==== Supplied information

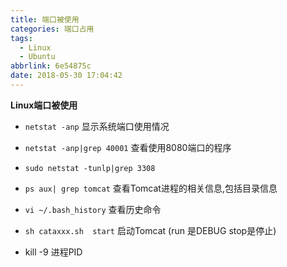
 ```yaml
---
title: 端口被使用
categories: 端口占用
tags:
  - Linux
  - Ubuntu
abbrlink: 6e54875c
date: 2018-05-30 17:04:42
---
```

**Linux端口被使用**

<!-- more -->

- `netstat -anp` 显示系统端口使用情况


- `netstat -anp|grep 40001` 查看使用8080端口的程序


- `sudo netstat -tunlp|grep 3308`

- `ps aux| grep tomcat`  查看Tomcat进程的相关信息,包括目录信息

- `vi ~/.bash_history` 查看历史命令

- `sh cataxxx.sh  start` 启动Tomcat (run 是DEBUG stop是停止)

- kill -9 进程PID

========

* [What you should do]: Return every line above in which the string "grep" occurs.

* [Output of the task]:
- `netstat -anp|grep 40001` 查看使用8080端口的程序
- `sudo netstat -tunlp|grep 3308`
- `ps aux| grep tomcat`  查看Tomcat进程的相关信息,包括目录信息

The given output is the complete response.